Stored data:
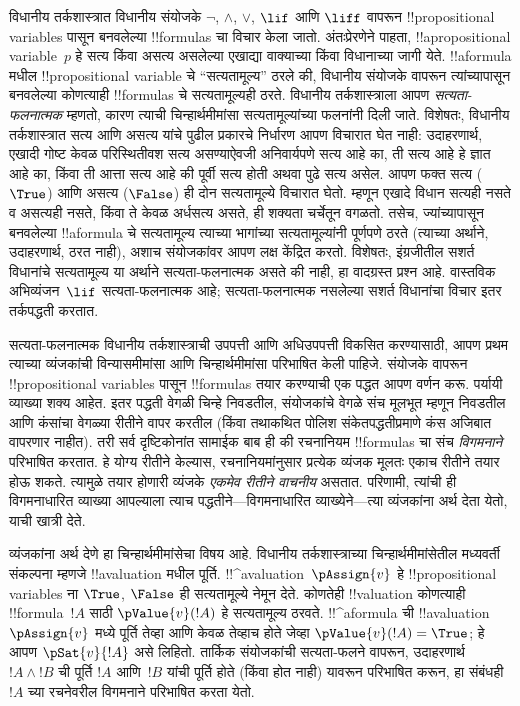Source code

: \documentclass[../../../include/open-logic-section]{subfiles}
\begin{document}


विधानीय तर्कशास्त्रात विधानीय संयोजके
$\lnot$, $\land$, $\lor$, $\lif$ आणि $\liff$ वापरून
!!{propositional variable}s पासून बनवलेल्या !!{formula}s चा विचार
केला जातो. अंतःप्रेरणेने पाहता, !!a{propositional variable}~$p$
हे सत्य किंवा असत्य असलेल्या एखाद्या वाक्याच्या किंवा विधानाच्या
जागी येते. !!a{formula} मधील !!{propositional variable} चे
``सत्यतामूल्य'' ठरले की, विधानीय संयोजके वापरून त्यांच्यापासून
बनवलेल्या कोणत्याही !!{formula}s चे सत्यतामूल्यही ठरते. विधानीय
तर्कशास्त्राला आपण \emph{सत्यता-फलनात्मक} म्हणतो, कारण त्याची
चिन्हार्थमीमांसा सत्यतामूल्यांच्या फलनांनी दिली जाते. विशेषतः,
विधानीय तर्कशास्त्रात सत्य आणि असत्य यांचे पुढील प्रकारचे निर्धारण
आपण विचारात घेत नाही: उदाहरणार्थ, एखादी गोष्ट केवळ परिस्थितीवश
सत्य असण्याऐवजी अनिवार्यपणे सत्य आहे का, ती सत्य आहे हे ज्ञात आहे
का, किंवा ती आत्ता सत्य आहे की पूर्वी सत्य होती अथवा पुढे सत्य
असेल. आपण फक्त सत्य ($\True$) आणि असत्य ($\False$) ही दोन
सत्यतामूल्ये विचारात घेतो. म्हणून एखादे विधान सत्यही नसते व
असत्यही नसते, किंवा ते केवळ अर्धसत्य असते, ही शक्यता चर्चेतून
वगळतो. तसेच, ज्यांच्यापासून बनवलेल्या !!a{formula} चे सत्यतामूल्य
त्याच्या भागांच्या सत्यतामूल्यांनी पूर्णपणे ठरते (त्याच्या अर्थाने,
उदाहरणार्थ, ठरत नाही), अशाच संयोजकांवर आपण लक्ष केंद्रित करतो.
विशेषतः, इंग्रजीतील सशर्त विधानांचे सत्यतामूल्य या अर्थाने
सत्यता-फलनात्मक असते की नाही, हा वादग्रस्त प्रश्न आहे. वास्तविक
अभिव्यंजन~$\lif$ सत्यता-फलनात्मक आहे; सत्यता-फलनात्मक नसलेल्या सशर्त
विधानांचा विचार इतर तर्कपद्धती करतात.

सत्यता-फलनात्मक विधानीय तर्कशास्त्राची उपपत्ती आणि अधिउपपत्ती
विकसित करण्यासाठी, आपण प्रथम त्याच्या व्यंजकांची विन्यासमीमांसा
आणि चिन्हार्थमीमांसा परिभाषित केली पाहिजे. संयोजके वापरून
!!{propositional variable}s पासून !!{formula}s तयार करण्याची एक
पद्धत आपण वर्णन करू. पर्यायी व्याख्या शक्य आहेत. इतर पद्धती वेगळी
चिन्हे निवडतील, संयोजकांचे वेगळे संच मूलभूत म्हणून निवडतील आणि
कंसांचा वेगळ्या रीतीने वापर करतील (किंवा तथाकथित पोलिश
संकेतपद्धतीप्रमाणे कंस अजिबात वापरणार नाहीत). तरी सर्व दृष्टिकोनांत
सामाईक बाब ही की रचनानियम !!{formula}s चा संच \emph{विगमनाने}
परिभाषित करतात. हे योग्य रीतीने केल्यास, रचनानियमांनुसार प्रत्येक
व्यंजक मूलतः एकाच रीतीने तयार होऊ शकते. त्यामुळे तयार होणारी
व्यंजके \emph{एकमेव रीतीने वाचनीय} असतात. परिणामी, त्यांची ही
विगमनाधारित व्याख्या आपल्याला त्याच पद्धतीने---विगमनाधारित
व्याख्येने---त्या व्यंजकांना अर्थ देता येतो, याची खात्री देते.

व्यंजकांना अर्थ देणे हा चिन्हार्थमीमांसेचा विषय आहे. विधानीय
तर्कशास्त्राच्या चिन्हार्थमीमांसेतील मध्यवर्ती संकल्पना म्हणजे
!!a{valuation} मधील पूर्ति. !!^a{valuation}~$\pAssign{v}$ हे
!!{propositional variable}s ना $\True$, $\False$ ही सत्यतामूल्ये
नेमून देते. कोणतेही !!{valuation} कोणत्याही !!{formula}~$!A$
साठी $\pValue{v}(!A)$ हे सत्यतामूल्य ठरवते. !!^a{formula} ची
!!a{valuation}~$\pAssign{v}$ मध्ये पूर्ति तेव्हा आणि केवळ तेव्हाच
होते जेव्हा $\pValue{v}(!A) = \True$; हे आपण $\pSat{v}{!A}$ असे
लिहितो. तार्किक संयोजकांची सत्यता-फलने वापरून, उदाहरणार्थ
$!A \land !B$ ची पूर्ति $!A$ आणि~$!B$ यांची पूर्ति होते (किंवा
होत नाही) यावरून परिभाषित करून, हा संबंधही~$!A$ च्या रचनेवरील
विगमनाने परिभाषित करता येतो.
\end{document}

**Instructions for the task**
With the line containing "ना $\True$, $\False$ ही सत्यतामूल्ये" as the start and the last line of the entries as the end, print that whole span exactly.

**Exercise answer**
!!{propositional variable}s ना $\True$, $\False$ ही सत्यतामूल्ये
नेमून देते. कोणतेही !!{valuation} कोणत्याही !!{formula}~$!A$
साठी $\pValue{v}(!A)$ हे सत्यतामूल्य ठरवते. !!^a{formula} ची
!!a{valuation}~$\pAssign{v}$ मध्ये पूर्ति तेव्हा आणि केवळ तेव्हाच
होते जेव्हा $\pValue{v}(!A) = \True$; हे आपण $\pSat{v}{!A}$ असे
लिहितो. तार्किक संयोजकांची सत्यता-फलने वापरून, उदाहरणार्थ
$!A \land !B$ ची पूर्ति $!A$ आणि~$!B$ यांची पूर्ति होते (किंवा
होत नाही) यावरून परिभाषित करून, हा संबंधही~$!A$ च्या रचनेवरील
विगमनाने परिभाषित करता येतो.
\end{document}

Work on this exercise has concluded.